Mine was not a theory - just a musing on what we do know / don't know. I suggest it is not enough to be sure of anything but that's why 17p could be an exceptional entry point. I am really only saying that 'utilised' means 'used'. It does not necessarily mean 'will use up the full capacity', though it might well mean that. My current impression of Ayro is that they could soon be able to sell 10's of thousands of units per annum simply judging by the market segment and unique offering. That's far better than I had initially thought. I am therefore hopeful that Sunderland will soon be fully deployed and I have every faith in the Board in getting it right.
Going back to my point, is it not possible to be a GC just by reigning in the immediate expansion plans, if that is required.? That is something different to binning India JV as you have suggested. The RNS seems to imply no follow on orders will be placed until Q4 2024 however you pointed out my error on the accounting dates. There's no difference between us if volume producton is expected by the earlier date of March 2024.
* a lower production rate than implied in your calculations
The oak bloke fella seems to read across utilised to "fully" utilised" when referring to Sunderland. It is guesswork to make that leap BUT it is plain that Ayro (by its own PR) is ramping up into from LRIP to FRP pretty soon. They say the transformation will occur over the next few months:
https://ir.ayro.com/news-events/press-releases/detail/117/ayro-announces-third-quarter-2023-financial-results-and
"As 2023 draws to a close, we maintain our focus on continuing to manufacture additional AYRO Vanish units under our LRIP program. We expect our manufacturing team to continue to gain efficiencies in the assembly process along the way, which will prove pivotal as we look to transition from LRIP to full production over the next few months."
According to SED new, meanwhile, the initial 3,000 unit contract takes us to Q4 (Oct-Dec) 2024 - lower
https://www.lse.co.uk/rns/SED/us-manufacturer-places-order-for-3000-edrives-k15q81r95qbno2u.html
Agricore -
"The fact that SED did NOT include a going concern statement in its interim is significant. This means there's one or more offer on the table. There must be - otherwise they couldn't have made that statement. So when Stockopedia say:"

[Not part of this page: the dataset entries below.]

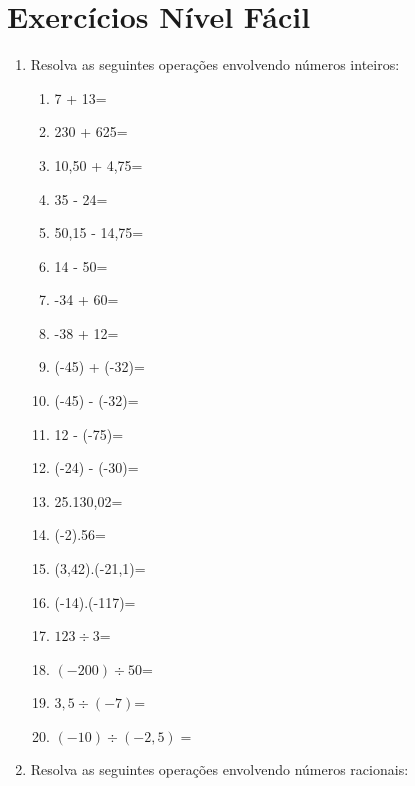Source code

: \section{Exercícios Nível Fácil}
 \begin{enumerate}
 \item Resolva as seguintes operações envolvendo números inteiros:
 
\begin{multicols}{2}
 \begin{enumerate}
 \item 7 + 13=
 \item 230 + 625=
 \item 10,50 + 4,75=
 \item 35 - 24=
 \item 50,15 - 14,75=
 \item 14 - 50=
 \item -34 + 60=
 \item -38 + 12=
 \item (-45) + (-32)=
 \item (-45) - (-32)=
 \item 12 - (-75)=
 \item (-24) - (-30)=
 \item 25.130,02=
 \item (-2).56=
 \item (3,42).(-21,1)=
 \item (-14).(-117)=
 \item $123 \div 3$=
 \item $(-200) \div 50$=
 \item $3,5 \div (-7)$=
 \item $(-10) \div (-2,5)=$
\end{enumerate}
\end{multicols}

 \item Resolva as seguintes operações envolvendo números racionais:
 

\end{enumerate}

The Going Concern statement does seem to be reassuringly positive and you might well be right on this but I don't think its the only explantiom of matters.
SED wants more funding but it doesn't need that funding to survive as a going cocern for the next 12 months. SED is looking to accerate its growth plans due to the sheer size of tbe orders and scale of current opportunities. Scale back those ambitions and it can just carry on normal business operations for longer, which may mean focussing more on ramp up of sales on the Ayro business and AFT product for India.
The market seems to be judging the next funding round as a bid for SED's survival when it isn't that at all.